[Saved data entries]

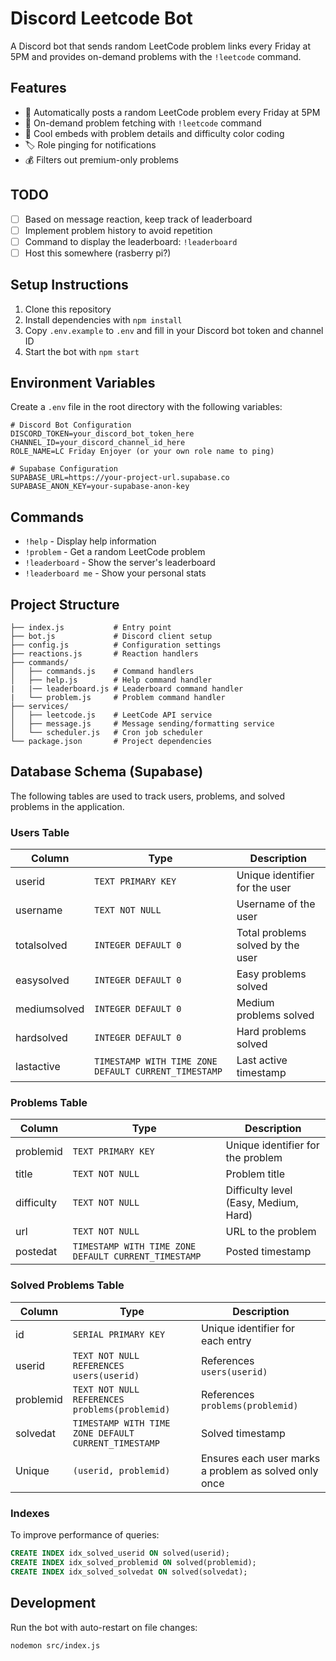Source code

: # Discord Leetcode Bot

A Discord bot that sends random LeetCode problem links every Friday at 5PM and provides on-demand problems with the `!leetcode` command.

## Features

- 📅 Automatically posts a random LeetCode problem every Friday at 5PM
- 🎯 On-demand problem fetching with `!leetcode` command
- 🎨 Cool embeds with problem details and difficulty color coding
- 🏷️ Role pinging for notifications
- 💰 Filters out premium-only problems

## TODO

- [ ] Based on message reaction, keep track of leaderboard
- [ ] Implement problem history to avoid repetition
- [ ] Command to display the leaderboard: `!leaderboard`
- [ ] Host this somewhere (rasberry pi?)

## Setup Instructions

1. Clone this repository
2. Install dependencies with `npm install`
3. Copy `.env.example` to `.env` and fill in your Discord bot token and channel ID
4. Start the bot with `npm start`

## Environment Variables

Create a `.env` file in the root directory with the following variables:

```
# Discord Bot Configuration
DISCORD_TOKEN=your_discord_bot_token_here
CHANNEL_ID=your_discord_channel_id_here
ROLE_NAME=LC Friday Enjoyer (or your own role name to ping)

# Supabase Configuration
SUPABASE_URL=https://your-project-url.supabase.co
SUPABASE_ANON_KEY=your-supabase-anon-key
```

## Commands

- `!help` - Display help information
- `!problem` - Get a random LeetCode problem
- `!leaderboard` - Show the server's leaderboard
- `!leaderboard me` - Show your personal stats

## Project Structure

```
├── index.js           # Entry point
├── bot.js             # Discord client setup
├── config.js          # Configuration settings
├── reactions.js       # Reaction handlers
├── commands/
│   ├── commands.js    # Command handlers
│   ├── help.js        # Help command handler
|   |── leaderboard.js # Leaderboard command handler
|   └── problem.js     # Problem command handler
├── services/
│   ├── leetcode.js    # LeetCode API service
│   ├── message.js     # Message sending/formatting service
│   └── scheduler.js   # Cron job scheduler
└── package.json       # Project dependencies
```

## Database Schema (Supabase)

The following tables are used to track users, problems, and solved problems in the application.

### Users Table

| Column       | Type                                                 | Description                       |
| ------------ | ---------------------------------------------------- | --------------------------------- |
| userid       | `TEXT PRIMARY KEY`                                   | Unique identifier for the user    |
| username     | `TEXT NOT NULL`                                      | Username of the user              |
| totalsolved  | `INTEGER DEFAULT 0`                                  | Total problems solved by the user |
| easysolved   | `INTEGER DEFAULT 0`                                  | Easy problems solved              |
| mediumsolved | `INTEGER DEFAULT 0`                                  | Medium problems solved            |
| hardsolved   | `INTEGER DEFAULT 0`                                  | Hard problems solved              |
| lastactive   | `TIMESTAMP WITH TIME ZONE DEFAULT CURRENT_TIMESTAMP` | Last active timestamp             |

### Problems Table

| Column     | Type                                                 | Description                           |
| ---------- | ---------------------------------------------------- | ------------------------------------- |
| problemid  | `TEXT PRIMARY KEY`                                   | Unique identifier for the problem     |
| title      | `TEXT NOT NULL`                                      | Problem title                         |
| difficulty | `TEXT NOT NULL`                                      | Difficulty level (Easy, Medium, Hard) |
| url        | `TEXT NOT NULL`                                      | URL to the problem                    |
| postedat   | `TIMESTAMP WITH TIME ZONE DEFAULT CURRENT_TIMESTAMP` | Posted timestamp                      |

### Solved Problems Table

| Column    | Type                                                 | Description                                           |
| --------- | ---------------------------------------------------- | ----------------------------------------------------- |
| id        | `SERIAL PRIMARY KEY`                                 | Unique identifier for each entry                      |
| userid    | `TEXT NOT NULL REFERENCES users(userid)`             | References `users(userid)`                            |
| problemid | `TEXT NOT NULL REFERENCES problems(problemid)`       | References `problems(problemid)`                      |
| solvedat  | `TIMESTAMP WITH TIME ZONE DEFAULT CURRENT_TIMESTAMP` | Solved timestamp                                      |
| Unique    | `(userid, problemid)`                                | Ensures each user marks a problem as solved only once |

### Indexes

To improve performance of queries:

```sql
CREATE INDEX idx_solved_userid ON solved(userid);
CREATE INDEX idx_solved_problemid ON solved(problemid);
CREATE INDEX idx_solved_solvedat ON solved(solvedat);
```

## Development

Run the bot with auto-restart on file changes:

```
nodemon src/index.js
```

* ASSIGNMENT: Extract every line from the records above that contains the word "Easy".

* EXERCISE RESULT:
| easysolved   | `INTEGER DEFAULT 0`                                  | Easy problems solved              |
| difficulty | `TEXT NOT NULL`                                      | Difficulty level (Easy, Medium, Hard) |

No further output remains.